The lesson is thus clear: Welcome multiple banks of issue and make sure there is always full convertibility, and bankers will be prudent and the economy will be stable and prosperous. Today we do not have banks of issue and notes cannot be converted into gold and silver, yet Smith’s lesson still applies: competition is the most effective instrument to generate and guarantee prudence in banking.
What is wealth? How do we increase it? These are some of the questions Adam Smith asks in his Wealth of Nations ([1776] 1981) and in particular in Book II. Smith opens the Wealth of Nations explaining that wealth is a product of the improvement of the productive power of labor, which is to say of division of labor. He then continues explaining that division of labor is possible when there is enough capital to support it. So how do we have enough capital to develop, support, and promote a productive division of labor and thus economic growth? This is the topic of Book II.
Smith attributes the remarkable economic growth that Scotland experienced in the 18th century to the development of a vigorous banking system, made prudent through competition.

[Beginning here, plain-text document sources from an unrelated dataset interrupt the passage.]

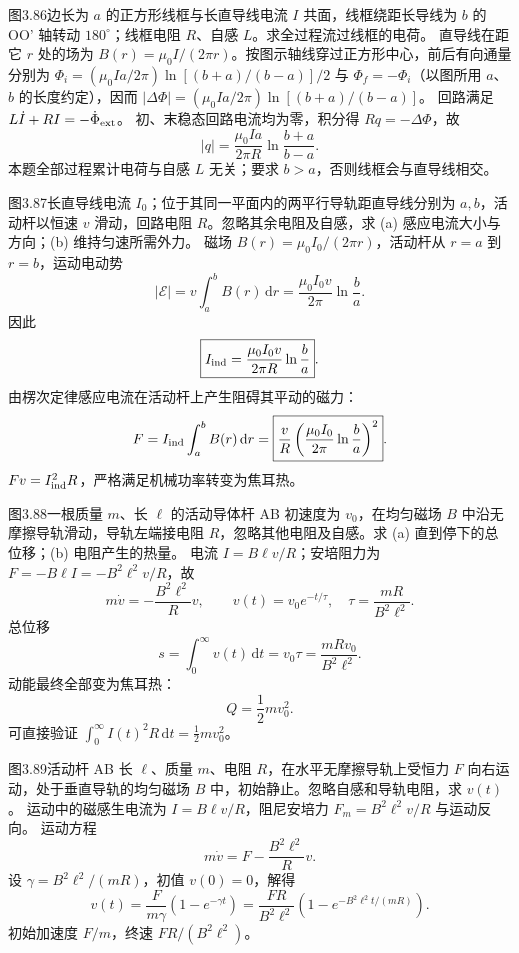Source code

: 图3.86边长为 $a$ 的正方形线框与长直导线电流 $I$ 共面，线框绕距长导线为 $b$ 的 OO' 轴转动 $180^\circ$；线框电阻 $R$、自感 $L$。求全过程流过线框的电荷。
\exsolution
直导线在距它 $r$ 处的场为
$B(r)=\mu_0I/(2\pi r)$。按图示轴线穿过正方形中心，前后有向通量分别为
$\Phi_i=(\mu_0Ia/2\pi)\ln[(b+a)/(b-a)]/2$ 与
$\Phi_f=-\Phi_i$（以图所用 $a$、$b$ 的长度约定），因而
$|\Delta\Phi|=(\mu_0Ia/2\pi)\ln[(b+a)/(b-a)]$。
回路满足
$L\dot I+RI=-\dot\Phi_{\rm ext}$。
初、末稳态回路电流均为零，积分得
$Rq=-\Delta\Phi$，故
\[
\boxed{|q|=\frac{\mu_0Ia}{2\pi R}
\ln\frac{b+a}{b-a}}.
\]
\excheck 本题全部过程累计电荷与自感 $L$ 无关；要求 $b>a$，否则线框会与直导线相交。

图3.87长直导线电流 $I_0$；位于其同一平面内的两平行导轨距直导线分别为 $a,b$，活动杆以恒速 $v$ 滑动，回路电阻 $R$。忽略其余电阻及自感，求 (a) 感应电流大小与方向；(b) 维持匀速所需外力。
\exsolution
磁场 $B(r)=\mu_0I_0/(2\pi r)$，活动杆从 $r=a$ 到 $r=b$，运动电动势
\[
|\mathcal E|=v\int_a^bB(r)\,\mathrm dr
=\frac{\mu_0I_0v}{2\pi}\ln\frac ba.
\]
因此
\[
\boxed{I_{\rm ind}=\frac{\mu_0I_0v}{2\pi R}\ln\frac ba}.
\]
由楞次定律感应电流在活动杆上产生阻碍其平动的磁力：
\[
F=I_{\rm ind}\int_a^bB(r)\,\mathrm dr
=\boxed{\frac vR\left(
\frac{\mu_0I_0}{2\pi}\ln\frac ba
\right)^2}.
\]
\excheck $Fv=I_{\rm ind}^2R$，严格满足机械功率转变为焦耳热。

图3.88一根质量 $m$、长 $\ell$ 的活动导体杆 AB 初速度为 $v_0$，在均匀磁场 $B$ 中沿无摩擦导轨滑动，导轨左端接电阻 $R$，忽略其他电阻及自感。求 (a) 直到停下的总位移；(b) 电阻产生的热量。
\exsolution
电流 $I=B\ell v/R$；安培阻力为
$F=-B\ell I=-B^2\ell^2v/R$，故
\[
m\dot v=-\frac{B^2\ell^2}{R}v,\qquad
v(t)=v_0e^{-t/\tau},\quad
\tau=\frac{mR}{B^2\ell^2}.
\]
总位移
\[
\boxed{s=\int_0^\infty v(t)\,\mathrm dt
=v_0\tau=\frac{mRv_0}{B^2\ell^2}}.
\]
动能最终全部变为焦耳热：
\[
\boxed{Q=\frac12mv_0^2}.
\]
\excheck 可直接验证
$\int_0^\infty I(t)^2R\,\mathrm dt
=\frac12mv_0^2$。

图3.89活动杆 AB 长 $\ell$、质量 $m$、电阻 $R$，在水平无摩擦导轨上受恒力 $F$ 向右运动，处于垂直导轨的均匀磁场 $B$ 中，初始静止。忽略自感和导轨电阻，求 $v(t)$。
\exsolution
运动中的磁感生电流为
$I=B\ell v/R$，阻尼安培力
$F_m=B^2\ell^2v/R$ 与运动反向。
运动方程
\[
m\dot v=F-\frac{B^2\ell^2}{R}v.
\]
设 $\gamma=B^2\ell^2/(mR)$，初值 $v(0)=0$，解得
\[
\boxed{v(t)=\frac{F}{m\gamma}
(1-e^{-\gamma t})
=\frac{FR}{B^2\ell^2}
\left(1-e^{-B^2\ell^2t/(mR)}\right)}.
\]
\excheck 初始加速度 $F/m$，终速 $FR/(B^2\ell^2)$。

In the 18th century, banks are a bit controversial. Some believe that banks, by introducing paper money, increase the quantity of money in a country, thus making it richer. Others claim that banks make a country poorer instead, because paper money substitutes for gold and silver as a means of domestic payment, thus decreasing the quantity of gold and silver, thereby decreasing the country’s wealth. Smith differs. For Smith, banks do help an economy to grow richer (not poorer) by decreasing (not increasing) the quantity of gold and silver in the country!
Smith’s logic relies on economic forces and government regulations to generate the prudent financial conduct needed for stable growth.